7

A la luz del día era un sitio alegre. Begonias de color rosa té formaban una masa compacta debajo de las ventanas delanteras y en torno a la base de una acacia había una alfombra redonda de pensamientos. Un rosal trepador cubría un entramado a un lado de la casa y un colibrí verde bronce libaba delicadamente entre una masa de guisantes que trepaban por la pared del garaje.

Tenía todo el aspecto del hogar de una pareja mayor y acomodada que hubiera venido al océano para gozar de la mayor cantidad posible de sol en la vejez.

Galbraith escupió en el salpicadero de mi coche, golpeteó la pipa para vaciarla, abrió la puerta de verja y avanzó a zancadas por el camino de entrada. Aplastó el pulgar contra un timbre de cobre muy limpio.

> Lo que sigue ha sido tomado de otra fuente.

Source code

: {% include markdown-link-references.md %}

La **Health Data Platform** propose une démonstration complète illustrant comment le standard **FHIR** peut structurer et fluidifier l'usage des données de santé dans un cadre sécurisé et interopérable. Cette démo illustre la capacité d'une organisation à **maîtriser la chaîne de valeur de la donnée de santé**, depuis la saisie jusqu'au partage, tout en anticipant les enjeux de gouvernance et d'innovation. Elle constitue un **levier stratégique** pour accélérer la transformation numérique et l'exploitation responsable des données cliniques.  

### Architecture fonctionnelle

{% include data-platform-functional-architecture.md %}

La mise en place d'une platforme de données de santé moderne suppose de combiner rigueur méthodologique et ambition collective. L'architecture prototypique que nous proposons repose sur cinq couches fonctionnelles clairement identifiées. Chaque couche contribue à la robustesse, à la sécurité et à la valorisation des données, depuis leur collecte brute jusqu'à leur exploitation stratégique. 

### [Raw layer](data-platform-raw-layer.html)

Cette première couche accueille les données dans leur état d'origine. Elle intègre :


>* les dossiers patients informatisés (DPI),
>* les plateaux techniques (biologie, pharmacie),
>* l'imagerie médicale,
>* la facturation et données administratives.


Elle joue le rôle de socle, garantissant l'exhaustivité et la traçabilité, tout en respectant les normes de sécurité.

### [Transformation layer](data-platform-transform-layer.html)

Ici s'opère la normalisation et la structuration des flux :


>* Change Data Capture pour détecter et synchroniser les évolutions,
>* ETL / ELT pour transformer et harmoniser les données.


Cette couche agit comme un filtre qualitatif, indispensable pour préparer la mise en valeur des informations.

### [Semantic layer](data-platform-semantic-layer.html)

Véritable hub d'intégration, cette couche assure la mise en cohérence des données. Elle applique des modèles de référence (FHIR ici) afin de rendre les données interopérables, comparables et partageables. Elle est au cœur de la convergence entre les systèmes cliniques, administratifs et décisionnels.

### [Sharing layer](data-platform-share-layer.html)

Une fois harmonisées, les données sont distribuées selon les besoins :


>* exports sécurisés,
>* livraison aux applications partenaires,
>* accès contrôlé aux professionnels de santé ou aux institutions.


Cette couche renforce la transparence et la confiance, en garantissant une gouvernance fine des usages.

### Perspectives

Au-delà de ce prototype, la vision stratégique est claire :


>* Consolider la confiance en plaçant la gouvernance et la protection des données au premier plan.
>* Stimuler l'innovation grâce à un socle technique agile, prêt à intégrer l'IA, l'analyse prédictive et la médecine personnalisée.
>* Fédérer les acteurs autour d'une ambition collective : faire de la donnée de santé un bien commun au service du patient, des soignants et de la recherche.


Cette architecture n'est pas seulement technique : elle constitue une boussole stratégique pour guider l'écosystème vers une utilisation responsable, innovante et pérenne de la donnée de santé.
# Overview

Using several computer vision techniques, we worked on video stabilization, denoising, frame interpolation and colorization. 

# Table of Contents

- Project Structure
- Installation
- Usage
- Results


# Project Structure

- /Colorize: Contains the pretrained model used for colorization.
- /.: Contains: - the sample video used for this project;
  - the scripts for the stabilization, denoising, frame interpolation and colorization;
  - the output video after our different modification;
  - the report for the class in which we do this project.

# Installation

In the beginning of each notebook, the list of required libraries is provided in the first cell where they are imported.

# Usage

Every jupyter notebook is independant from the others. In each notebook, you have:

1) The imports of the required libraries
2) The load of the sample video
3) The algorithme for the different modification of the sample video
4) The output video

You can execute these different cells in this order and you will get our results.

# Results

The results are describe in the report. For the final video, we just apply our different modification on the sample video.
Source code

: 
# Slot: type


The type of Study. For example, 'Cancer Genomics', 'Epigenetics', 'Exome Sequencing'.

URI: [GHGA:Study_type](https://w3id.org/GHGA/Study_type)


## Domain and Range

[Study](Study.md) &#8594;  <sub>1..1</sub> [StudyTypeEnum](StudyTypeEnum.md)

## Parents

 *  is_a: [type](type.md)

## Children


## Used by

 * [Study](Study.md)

Esperamos. Se corrió una mirilla en la puerta y apareció un rostro largo y huesudo bajo un gorro de enfermera almidonado.

—Abra. Somos la ley —gruñó el policía grandullón.

Chirrió una cadena y se oyó deslizarse un cerrojo. Se abrió la puerta. La enfermera medía un metro ochenta y tenía brazos largos y manos grandes, la ayudante ideal para un torturador. Algo sucedió en su cara y comprendí que estaba sonriendo.

—Vaya, si es el señor Galbraith —gorjeó con una voz que era aguda y ronca al mismo tiempo—. ¿Cómo está usted, señor Galbraith? ¿Quería ver al doctor?

—Sí, y rápido —gruñó Galbraith, apartándola a un lado.

Cruzamos el vestíbulo. La puerta de la oficina estaba cerrada. Galbraith la abrió de una patada llevándome a mí a sus talones y a la enfermera alta gorjeando tras los míos.

El doctor Sundstrand, el abstemio total, se estaba tomando un reconstituyente matutino servido de una botella grande recién abierta. Tenía el pelo ralo en guedejas a causa del sudor y la máscara huesuda de su cara presentaba un montón de arrugas que yo no había percibido la noche anterior.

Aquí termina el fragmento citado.